The readings were off the scamguage.

The motor was warm and in closed loop
OK, now we have some clues. But the first thing to bear in mind is an OBD-II MPG gauge is an educated guess, not a precise technical measurement. The reason is that there is no general PID for 'fuel flow' or 'injector pulse width'. Instead, there are basically two paths to a measurement.

MAF -> Guess at operating AFR -> combine with VSS -> display 'MPG'

Combine MAP, RPM, and IAT -> Guess at VE -> Guess at operating AFR -> combine with VSS -> display 'MPG'

Sometimes, the guesses are wrong, that's why you generally have to 'calibrate'. It isn't just tweaking for precision problems in the sensors, but driving style and even common routes.

Now, this could start a whole bunch of seperate arguments, so I want to reiterate, I'm not saying that the measurements are useless. They are not, they have a strong statistical correllation to actual fuel consumption.
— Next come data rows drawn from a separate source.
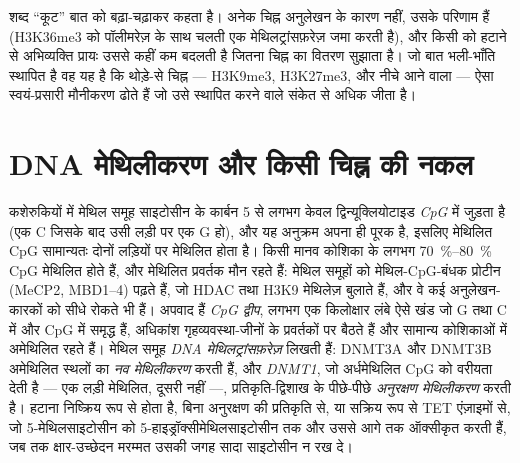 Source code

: \begin{remark}[कूट या सहसंबंध]\label{rem:b3:chromatin-epigenetics:code}
शब्द ``कूट'' बात को बढ़ा-चढ़ाकर कहता है। अनेक चिह्न अनुलेखन के कारण
नहीं, उसके परिणाम हैं (H3K36me3 को पॉलीमरेज़ के साथ चलती एक
मेथिलट्रांसफ़रेज़ जमा करती है), और किसी  को हटाने से अभिव्यक्ति
प्रायः उससे कहीं कम बदलती है जितना चिह्न का वितरण सुझाता है। जो बात
भली-भाँति स्थापित है वह यह है कि थोड़े-से चिह्न --- H3K9me3, H3K27me3,
और नीचे आने वाला  --- ऐसा स्वयं-प्रसारी मौनीकरण ढोते हैं
जो उसे स्थापित करने वाले संकेत से अधिक जीता है।
\end{remark}

\section{DNA मेथिलीकरण और किसी चिह्न की नकल}

\begin{definition}\label{def:b3:chromatin-epigenetics:methylation}
कशेरुकियों में मेथिल समूह साइटोसीन के कार्बन 5 से लगभग केवल
द्विन्यूक्लियोटाइड \emph{CpG} में जुड़ता है (एक C जिसके बाद उसी लड़ी पर
एक G हो), और यह अनुक्रम अपना ही पूरक है, इसलिए मेथिलित CpG सामान्यतः
दोनों लड़ियों पर मेथिलित होता है। किसी मानव कोशिका के लगभग
\qtyrange{70}{80}{\%} CpG मेथिलित होते हैं, और मेथिलित प्रवर्तक मौन
रहते हैं: मेथिल समूहों को मेथिल-CpG-बंधक प्रोटीन (MeCP2, MBD1--4)
पढ़ते हैं, जो HDAC तथा H3K9 मेथिलेज़ बुलाते हैं, और वे कई
अनुलेखन-कारकों को सीधे रोकते भी हैं। अपवाद हैं \emph{CpG द्वीप}, लगभग
एक किलोक्षार लंबे ऐसे खंड जो G तथा C में और CpG में समृद्ध हैं, अधिकांश
गृहव्यवस्था-जीनों के प्रवर्तकों पर बैठते हैं और सामान्य कोशिकाओं में
अमेथिलित रहते हैं। मेथिल समूह \emph{DNA मेथिलट्रांसफ़रेज़} लिखती हैं:
DNMT3A और DNMT3B अमेथिलित स्थलों का \emph{नव मेथिलीकरण} करती हैं, और
\emph{DNMT1}, जो अर्धमेथिलित CpG को वरीयता देती है --- एक लड़ी मेथिलित,
दूसरी नहीं ---, प्रतिकृति-द्विशाख के पीछे-पीछे \emph{अनुरक्षण
मेथिलीकरण} करती है। हटाना निष्क्रिय रूप से होता है, बिना अनुरक्षण की
प्रतिकृति से, या सक्रिय रूप से TET एंज़ाइमों से, जो
5-मेथिलसाइटोसीन को 5-हाइड्रॉक्सीमेथिलसाइटोसीन तक और उससे आगे तक
ऑक्सीकृत करती हैं, जब तक क्षार-उच्छेदन मरम्मत उसकी जगह सादा साइटोसीन
न रख दे।
\end{definition}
I'm just saying that when you need a 'fudge factor' you have to take the precision of individual measurements with a grain of salt.

Quote:
Originally Posted by rmay635703 View Post
It appears that when my timing at highway speeds (again previous experience) is in the 20's my fe is the same as open loop which also has timing in the 20's
This is the problem with distinguishing correlation from direct cause and effect. The optimum peak pressure point in the engine is fixed by geometry, it is built into the design. You are looking at timing in DEGREES, but to understand timing, we have to think in terms of TIME.

At it's simplest, this is easy to visualize. When we are at idle, timing generally drops to near zero, this is because the piston is moving slowly. As RPM goes up, we have to pull the timing back in TIME to have the burn hit the same peak pressure point.
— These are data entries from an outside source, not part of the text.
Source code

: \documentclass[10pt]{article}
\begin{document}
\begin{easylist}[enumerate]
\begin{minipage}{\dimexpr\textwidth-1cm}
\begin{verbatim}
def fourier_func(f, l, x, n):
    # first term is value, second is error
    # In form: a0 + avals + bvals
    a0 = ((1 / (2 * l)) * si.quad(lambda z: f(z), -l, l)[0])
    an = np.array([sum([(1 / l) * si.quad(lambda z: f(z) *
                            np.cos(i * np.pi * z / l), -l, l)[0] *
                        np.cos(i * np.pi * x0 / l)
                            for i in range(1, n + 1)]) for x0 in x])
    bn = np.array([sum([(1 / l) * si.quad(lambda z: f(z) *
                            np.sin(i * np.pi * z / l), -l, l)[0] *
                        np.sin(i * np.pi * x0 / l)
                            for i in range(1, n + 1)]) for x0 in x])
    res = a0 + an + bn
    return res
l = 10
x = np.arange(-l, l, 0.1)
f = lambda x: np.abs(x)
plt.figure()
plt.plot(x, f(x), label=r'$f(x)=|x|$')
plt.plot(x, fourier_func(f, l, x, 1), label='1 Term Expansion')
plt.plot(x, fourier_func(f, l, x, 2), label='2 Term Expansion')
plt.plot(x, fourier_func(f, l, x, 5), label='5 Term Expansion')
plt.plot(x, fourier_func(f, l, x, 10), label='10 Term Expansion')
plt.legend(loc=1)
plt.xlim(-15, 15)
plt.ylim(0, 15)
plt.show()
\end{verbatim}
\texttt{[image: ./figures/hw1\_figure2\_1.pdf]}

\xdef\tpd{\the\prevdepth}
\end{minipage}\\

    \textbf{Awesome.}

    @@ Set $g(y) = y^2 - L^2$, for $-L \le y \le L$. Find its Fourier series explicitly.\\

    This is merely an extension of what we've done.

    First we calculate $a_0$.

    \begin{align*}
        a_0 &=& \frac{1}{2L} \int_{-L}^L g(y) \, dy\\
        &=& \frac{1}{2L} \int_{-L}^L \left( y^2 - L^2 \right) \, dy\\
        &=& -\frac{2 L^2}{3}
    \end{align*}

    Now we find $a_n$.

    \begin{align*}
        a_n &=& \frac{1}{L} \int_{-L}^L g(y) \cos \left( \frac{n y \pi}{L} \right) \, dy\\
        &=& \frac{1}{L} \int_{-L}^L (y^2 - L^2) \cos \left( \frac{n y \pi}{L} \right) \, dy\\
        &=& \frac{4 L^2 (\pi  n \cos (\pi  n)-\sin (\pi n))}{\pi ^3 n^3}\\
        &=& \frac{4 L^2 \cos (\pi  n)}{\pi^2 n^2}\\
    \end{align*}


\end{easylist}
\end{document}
But there is another dimension, the burn of the mix is not a fixed interval in time. It is effected a great deal by turbulence, or swirling of the mix, AFR, and by temperature. Temperature may be the biggest factor.
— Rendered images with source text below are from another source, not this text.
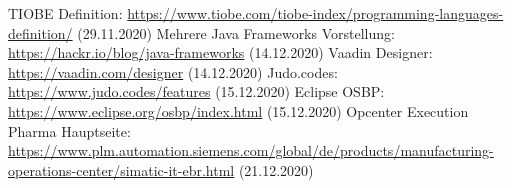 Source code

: \documentclass[ngerman]{article}
\begin{document}
\begin{thebibliography}{9}
        TIOBE Definition: \url{https://www.tiobe.com/tiobe-index/programming-languages-definition/} (29.11.2020)
        Mehrere Java Frameworks Vorstellung: \url{https://hackr.io/blog/java-frameworks} (14.12.2020)
        Vaadin Designer: \url{https://vaadin.com/designer} (14.12.2020)
        Judo.codes: \url{https://www.judo.codes/features} (15.12.2020)
        Eclipse OSBP: \url{https://www.eclipse.org/osbp/index.html} (15.12.2020)
        Opcenter Execution Pharma Hauptseite: \url{https://www.plm.automation.siemens.com/global/de/products/manufacturing-operations-center/simatic-it-ebr.html} (21.12.2020)
    \end{thebibliography}
\end{document}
The reason that there is a statistical correlation between economy and high timing numbers is that the style of driving is lower RPM's and lots of time off the throttle. When RPM is low, you have to move back in degrees, because the slower speed of travel on the piston. When you are coasting and letting off the gas a lot, things have to pull back because your effective mixes are lean and the 50% burn is slow. 'Lean' doesn't have to mean air, it can also be exhaust gas.

This is the part of the puzzle I missed initially. Under load, high numbers are bad, but you are striving to drive under low loads.

Quote:
Originally Posted by rmay635703 View Post
I have had experiences across the board on different vehicles where fuel economy would drop for no apparent reason and stay there while lightly feathering throttle going down a hill to maintain speed. In those cases however I could let off the gas and wait for the GPH meter to bottom at idle rates then my FE would go back up.

I have sometimes heard of this called detroit fever or a long term correction.
We could tell for sure with a wideband in your exhaust, but it seems much more likely to me that this is simply a case where the FE reading is just plain wrong. You seem to be describing overrun conditions. In that case, the injectors are often closed and the tailpipe is full of free air. Since the MPG gauge is not looking at injectors, but the MAF or MAP side and then presuming fuel use, it is reporting poor FE when you are not using any at all.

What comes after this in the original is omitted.